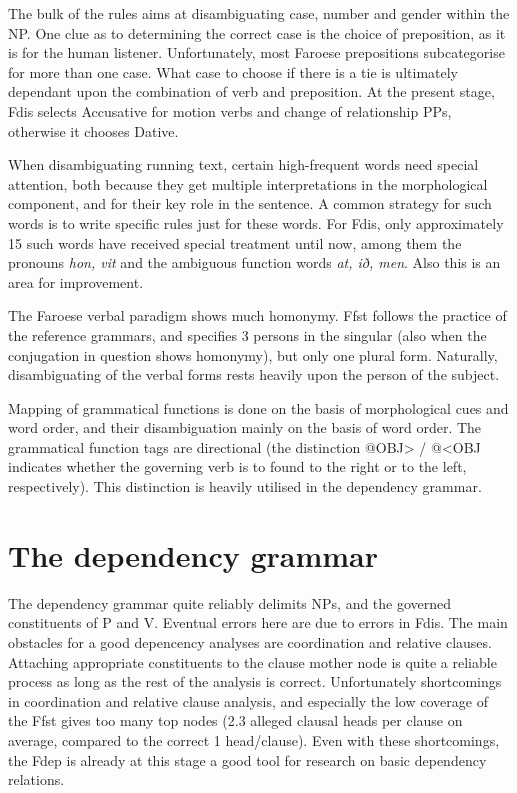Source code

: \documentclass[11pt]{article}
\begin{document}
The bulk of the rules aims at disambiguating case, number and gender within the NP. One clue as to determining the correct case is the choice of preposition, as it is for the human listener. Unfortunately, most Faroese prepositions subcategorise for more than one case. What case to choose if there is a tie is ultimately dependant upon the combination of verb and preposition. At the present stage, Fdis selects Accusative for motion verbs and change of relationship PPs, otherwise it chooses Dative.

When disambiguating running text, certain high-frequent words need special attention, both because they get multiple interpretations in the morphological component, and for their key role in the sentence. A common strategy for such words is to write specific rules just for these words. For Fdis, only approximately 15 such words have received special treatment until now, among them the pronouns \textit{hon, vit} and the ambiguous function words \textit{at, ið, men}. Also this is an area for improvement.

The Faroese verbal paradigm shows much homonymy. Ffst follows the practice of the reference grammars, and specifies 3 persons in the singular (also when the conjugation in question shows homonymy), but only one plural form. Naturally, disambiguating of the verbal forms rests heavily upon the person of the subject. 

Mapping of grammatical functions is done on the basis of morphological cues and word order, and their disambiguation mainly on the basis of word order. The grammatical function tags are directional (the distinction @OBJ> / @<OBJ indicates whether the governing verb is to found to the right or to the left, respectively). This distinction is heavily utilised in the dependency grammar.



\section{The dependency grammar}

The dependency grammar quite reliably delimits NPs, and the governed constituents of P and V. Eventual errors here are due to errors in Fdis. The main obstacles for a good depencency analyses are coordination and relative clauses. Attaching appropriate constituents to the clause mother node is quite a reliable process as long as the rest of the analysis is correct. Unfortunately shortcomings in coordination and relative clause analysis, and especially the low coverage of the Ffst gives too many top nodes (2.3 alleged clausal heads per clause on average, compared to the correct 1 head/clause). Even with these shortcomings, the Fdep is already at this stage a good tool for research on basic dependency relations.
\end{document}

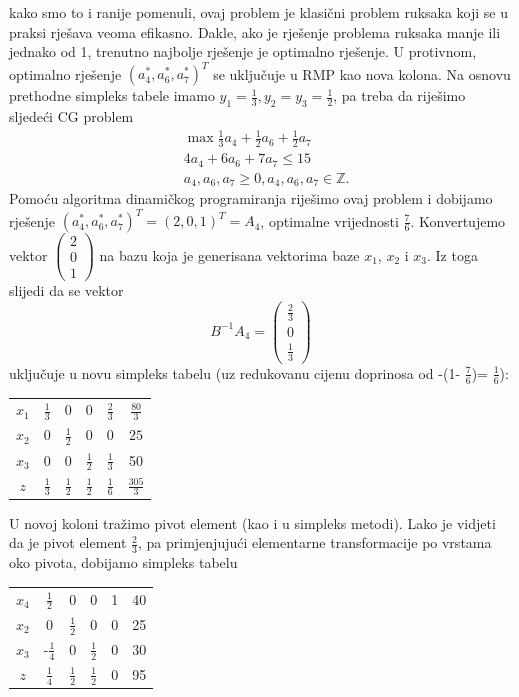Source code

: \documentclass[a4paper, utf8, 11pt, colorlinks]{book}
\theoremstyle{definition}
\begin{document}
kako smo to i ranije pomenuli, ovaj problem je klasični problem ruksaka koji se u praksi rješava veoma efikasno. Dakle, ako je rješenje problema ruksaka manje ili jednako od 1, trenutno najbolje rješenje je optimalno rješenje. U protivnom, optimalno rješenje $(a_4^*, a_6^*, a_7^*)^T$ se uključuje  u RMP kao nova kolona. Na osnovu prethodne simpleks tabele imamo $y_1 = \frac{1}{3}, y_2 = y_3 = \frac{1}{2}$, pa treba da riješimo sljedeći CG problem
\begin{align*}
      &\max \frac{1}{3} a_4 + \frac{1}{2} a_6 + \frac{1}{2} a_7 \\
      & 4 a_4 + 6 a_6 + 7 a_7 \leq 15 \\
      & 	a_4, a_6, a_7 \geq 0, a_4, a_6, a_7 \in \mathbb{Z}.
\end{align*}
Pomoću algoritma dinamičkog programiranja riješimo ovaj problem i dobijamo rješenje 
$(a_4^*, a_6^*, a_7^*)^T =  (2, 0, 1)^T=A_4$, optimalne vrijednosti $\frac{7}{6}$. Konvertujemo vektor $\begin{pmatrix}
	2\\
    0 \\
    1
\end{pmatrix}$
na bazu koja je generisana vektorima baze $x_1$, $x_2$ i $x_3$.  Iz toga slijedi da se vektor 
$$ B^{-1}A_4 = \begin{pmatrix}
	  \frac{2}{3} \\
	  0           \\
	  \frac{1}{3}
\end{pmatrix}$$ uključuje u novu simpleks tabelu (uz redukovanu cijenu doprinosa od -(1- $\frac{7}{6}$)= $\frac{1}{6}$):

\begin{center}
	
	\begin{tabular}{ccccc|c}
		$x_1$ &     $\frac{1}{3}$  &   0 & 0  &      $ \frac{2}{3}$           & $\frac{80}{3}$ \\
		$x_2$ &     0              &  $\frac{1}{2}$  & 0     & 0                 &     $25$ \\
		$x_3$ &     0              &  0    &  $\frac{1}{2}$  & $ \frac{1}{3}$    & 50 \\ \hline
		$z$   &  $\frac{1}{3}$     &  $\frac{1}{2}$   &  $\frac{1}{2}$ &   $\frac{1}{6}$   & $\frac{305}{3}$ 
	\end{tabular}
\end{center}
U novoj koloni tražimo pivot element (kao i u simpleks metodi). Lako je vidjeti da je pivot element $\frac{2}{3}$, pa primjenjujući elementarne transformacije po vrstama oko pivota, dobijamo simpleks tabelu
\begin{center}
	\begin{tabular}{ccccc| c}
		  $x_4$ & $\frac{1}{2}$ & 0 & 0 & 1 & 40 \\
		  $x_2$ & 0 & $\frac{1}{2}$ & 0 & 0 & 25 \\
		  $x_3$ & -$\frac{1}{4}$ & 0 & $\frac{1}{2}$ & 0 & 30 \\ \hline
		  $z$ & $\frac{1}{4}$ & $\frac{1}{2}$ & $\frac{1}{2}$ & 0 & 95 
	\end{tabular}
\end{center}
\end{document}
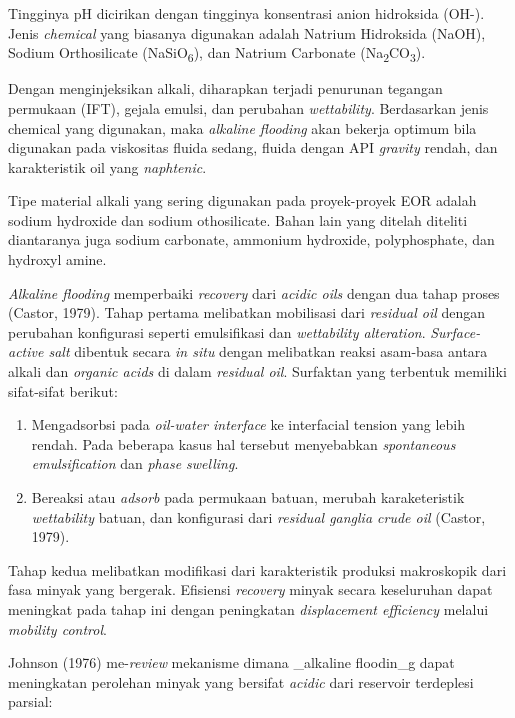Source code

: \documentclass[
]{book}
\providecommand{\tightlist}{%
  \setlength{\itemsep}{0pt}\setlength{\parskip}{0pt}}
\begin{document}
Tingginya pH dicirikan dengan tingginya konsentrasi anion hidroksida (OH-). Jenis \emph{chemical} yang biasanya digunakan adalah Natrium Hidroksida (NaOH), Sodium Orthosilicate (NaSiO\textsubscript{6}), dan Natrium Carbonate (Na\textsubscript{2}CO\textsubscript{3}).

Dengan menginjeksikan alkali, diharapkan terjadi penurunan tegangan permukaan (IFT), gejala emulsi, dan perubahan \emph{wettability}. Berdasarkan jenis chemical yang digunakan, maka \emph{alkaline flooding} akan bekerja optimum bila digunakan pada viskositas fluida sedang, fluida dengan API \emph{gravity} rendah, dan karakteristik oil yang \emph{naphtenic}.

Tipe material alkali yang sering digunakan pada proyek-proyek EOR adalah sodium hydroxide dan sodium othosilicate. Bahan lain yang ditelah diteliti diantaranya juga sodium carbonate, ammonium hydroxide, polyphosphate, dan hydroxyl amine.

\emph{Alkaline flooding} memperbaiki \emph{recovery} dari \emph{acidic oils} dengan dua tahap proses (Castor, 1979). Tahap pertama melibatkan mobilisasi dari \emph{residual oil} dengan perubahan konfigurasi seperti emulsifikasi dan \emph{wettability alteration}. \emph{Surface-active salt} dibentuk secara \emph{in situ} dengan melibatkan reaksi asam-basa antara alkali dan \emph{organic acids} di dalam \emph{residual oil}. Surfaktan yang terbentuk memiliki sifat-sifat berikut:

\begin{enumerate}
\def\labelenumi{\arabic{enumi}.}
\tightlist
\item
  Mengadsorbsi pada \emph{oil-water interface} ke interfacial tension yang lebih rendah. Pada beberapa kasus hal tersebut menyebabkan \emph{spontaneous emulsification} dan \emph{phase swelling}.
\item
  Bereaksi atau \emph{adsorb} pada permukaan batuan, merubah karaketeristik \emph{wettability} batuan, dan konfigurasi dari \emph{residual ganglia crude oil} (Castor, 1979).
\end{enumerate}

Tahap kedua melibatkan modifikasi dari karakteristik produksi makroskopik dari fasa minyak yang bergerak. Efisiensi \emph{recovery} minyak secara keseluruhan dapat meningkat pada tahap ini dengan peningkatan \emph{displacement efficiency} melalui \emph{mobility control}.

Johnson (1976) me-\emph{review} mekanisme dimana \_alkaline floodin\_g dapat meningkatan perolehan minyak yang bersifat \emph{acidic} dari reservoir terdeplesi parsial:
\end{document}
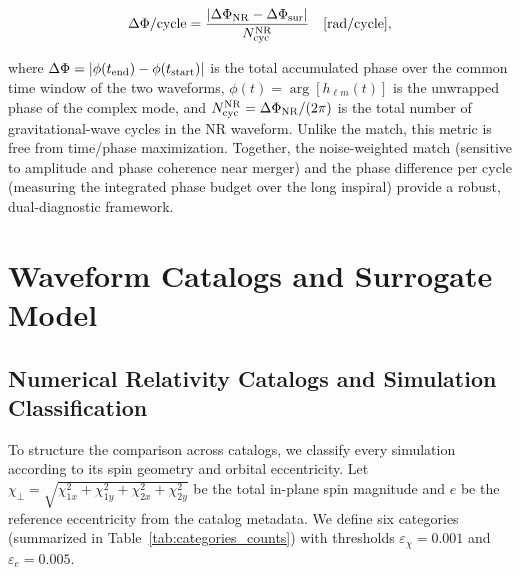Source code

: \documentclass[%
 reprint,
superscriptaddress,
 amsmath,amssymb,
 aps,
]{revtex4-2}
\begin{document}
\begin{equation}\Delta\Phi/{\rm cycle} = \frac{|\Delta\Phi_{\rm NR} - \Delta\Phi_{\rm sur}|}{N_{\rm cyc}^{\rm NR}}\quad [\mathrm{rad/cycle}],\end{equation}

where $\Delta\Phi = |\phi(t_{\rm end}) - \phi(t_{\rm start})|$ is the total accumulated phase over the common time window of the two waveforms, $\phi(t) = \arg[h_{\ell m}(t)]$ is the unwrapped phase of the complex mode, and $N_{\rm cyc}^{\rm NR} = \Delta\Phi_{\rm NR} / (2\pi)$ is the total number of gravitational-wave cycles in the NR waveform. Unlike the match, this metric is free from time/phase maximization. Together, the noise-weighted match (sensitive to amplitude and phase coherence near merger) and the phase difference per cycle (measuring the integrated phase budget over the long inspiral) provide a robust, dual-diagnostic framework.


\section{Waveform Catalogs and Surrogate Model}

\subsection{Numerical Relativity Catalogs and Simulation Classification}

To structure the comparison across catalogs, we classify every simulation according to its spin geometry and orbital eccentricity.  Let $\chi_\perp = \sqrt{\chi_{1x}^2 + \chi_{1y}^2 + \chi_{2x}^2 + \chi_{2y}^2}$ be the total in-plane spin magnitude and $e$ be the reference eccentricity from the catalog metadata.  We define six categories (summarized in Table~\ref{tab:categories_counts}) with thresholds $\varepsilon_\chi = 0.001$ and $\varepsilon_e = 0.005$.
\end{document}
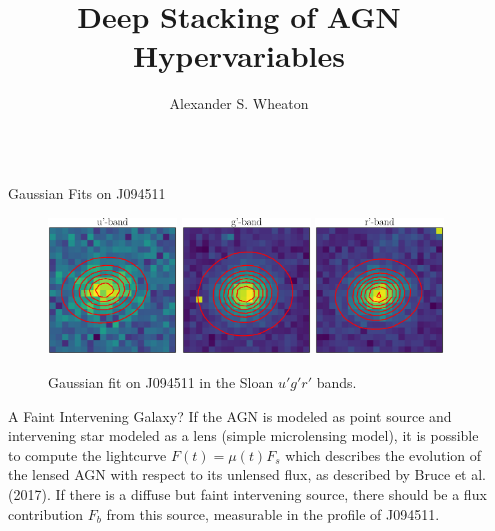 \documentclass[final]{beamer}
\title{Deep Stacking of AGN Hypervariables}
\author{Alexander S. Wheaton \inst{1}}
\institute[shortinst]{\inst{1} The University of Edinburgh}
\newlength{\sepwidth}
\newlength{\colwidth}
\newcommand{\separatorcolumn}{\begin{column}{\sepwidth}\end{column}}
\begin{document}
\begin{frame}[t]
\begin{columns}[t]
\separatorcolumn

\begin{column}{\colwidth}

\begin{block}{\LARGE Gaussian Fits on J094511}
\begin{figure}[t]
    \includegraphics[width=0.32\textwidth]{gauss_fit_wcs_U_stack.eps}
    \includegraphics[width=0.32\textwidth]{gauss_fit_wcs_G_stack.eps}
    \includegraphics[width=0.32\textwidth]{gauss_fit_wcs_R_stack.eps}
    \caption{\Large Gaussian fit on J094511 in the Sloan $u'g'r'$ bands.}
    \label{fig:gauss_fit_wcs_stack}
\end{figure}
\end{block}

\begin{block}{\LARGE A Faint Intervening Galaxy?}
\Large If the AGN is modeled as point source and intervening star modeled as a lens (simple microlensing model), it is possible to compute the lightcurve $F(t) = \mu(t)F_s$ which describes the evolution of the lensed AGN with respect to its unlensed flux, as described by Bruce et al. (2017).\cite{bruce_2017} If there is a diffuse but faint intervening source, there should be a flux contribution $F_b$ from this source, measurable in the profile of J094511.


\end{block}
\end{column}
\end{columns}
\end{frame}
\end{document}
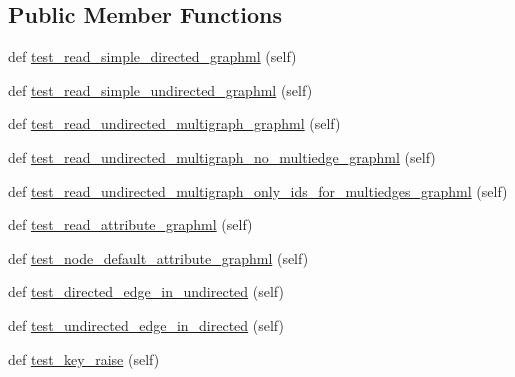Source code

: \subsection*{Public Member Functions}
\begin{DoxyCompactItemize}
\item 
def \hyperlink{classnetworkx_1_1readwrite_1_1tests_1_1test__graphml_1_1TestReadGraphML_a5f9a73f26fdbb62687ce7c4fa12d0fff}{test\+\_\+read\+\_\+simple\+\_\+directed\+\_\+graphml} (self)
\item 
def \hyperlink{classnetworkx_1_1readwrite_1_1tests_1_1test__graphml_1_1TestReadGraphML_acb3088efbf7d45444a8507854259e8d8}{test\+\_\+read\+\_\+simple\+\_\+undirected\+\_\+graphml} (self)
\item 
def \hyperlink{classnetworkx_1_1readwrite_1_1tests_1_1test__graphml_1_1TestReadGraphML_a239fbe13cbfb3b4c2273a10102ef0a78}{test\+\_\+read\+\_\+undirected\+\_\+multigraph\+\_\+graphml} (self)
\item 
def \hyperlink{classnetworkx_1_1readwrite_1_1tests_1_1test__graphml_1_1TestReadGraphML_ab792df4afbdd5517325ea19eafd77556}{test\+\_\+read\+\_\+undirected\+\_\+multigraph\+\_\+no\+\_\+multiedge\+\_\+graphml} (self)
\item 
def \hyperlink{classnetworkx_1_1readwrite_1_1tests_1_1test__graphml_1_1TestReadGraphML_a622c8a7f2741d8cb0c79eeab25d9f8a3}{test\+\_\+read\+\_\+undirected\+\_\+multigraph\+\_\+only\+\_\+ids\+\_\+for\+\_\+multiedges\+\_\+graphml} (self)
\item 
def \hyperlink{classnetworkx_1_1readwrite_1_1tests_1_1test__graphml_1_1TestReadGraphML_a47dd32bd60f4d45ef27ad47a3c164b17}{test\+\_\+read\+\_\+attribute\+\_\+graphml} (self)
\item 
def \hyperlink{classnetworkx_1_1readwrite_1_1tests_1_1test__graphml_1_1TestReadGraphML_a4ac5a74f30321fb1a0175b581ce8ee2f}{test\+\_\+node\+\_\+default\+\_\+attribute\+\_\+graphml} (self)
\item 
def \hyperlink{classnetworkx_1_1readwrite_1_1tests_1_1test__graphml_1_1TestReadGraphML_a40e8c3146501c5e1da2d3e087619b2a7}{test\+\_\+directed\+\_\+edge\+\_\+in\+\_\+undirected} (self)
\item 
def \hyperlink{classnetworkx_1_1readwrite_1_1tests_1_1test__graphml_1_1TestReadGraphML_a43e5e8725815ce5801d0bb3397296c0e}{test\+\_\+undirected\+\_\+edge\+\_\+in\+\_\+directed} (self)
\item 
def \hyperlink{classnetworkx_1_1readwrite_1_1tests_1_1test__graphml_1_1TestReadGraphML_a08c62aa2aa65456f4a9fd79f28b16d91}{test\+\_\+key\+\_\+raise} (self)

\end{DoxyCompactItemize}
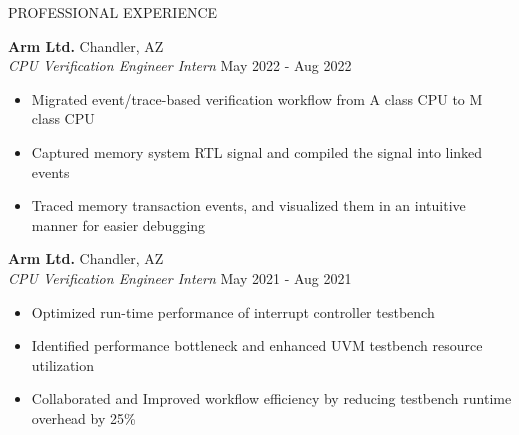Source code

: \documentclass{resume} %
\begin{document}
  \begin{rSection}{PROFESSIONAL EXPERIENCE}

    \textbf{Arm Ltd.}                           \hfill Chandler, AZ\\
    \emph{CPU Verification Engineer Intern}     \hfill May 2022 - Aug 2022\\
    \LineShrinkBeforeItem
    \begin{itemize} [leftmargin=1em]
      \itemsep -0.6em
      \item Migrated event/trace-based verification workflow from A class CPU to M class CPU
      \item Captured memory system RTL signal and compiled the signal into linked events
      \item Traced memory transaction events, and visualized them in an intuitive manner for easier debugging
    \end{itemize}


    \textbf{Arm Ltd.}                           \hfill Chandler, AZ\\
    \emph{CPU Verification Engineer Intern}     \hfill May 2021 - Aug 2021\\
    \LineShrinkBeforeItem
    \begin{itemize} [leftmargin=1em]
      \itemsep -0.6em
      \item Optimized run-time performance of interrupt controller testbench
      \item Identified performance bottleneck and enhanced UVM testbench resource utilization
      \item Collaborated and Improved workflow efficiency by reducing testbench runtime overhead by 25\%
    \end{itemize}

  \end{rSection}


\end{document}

= = =

**Exercise brief:** For the word "recovery", state the number of lines in the listing that contain it and nothing further.

**Exercise output:** 2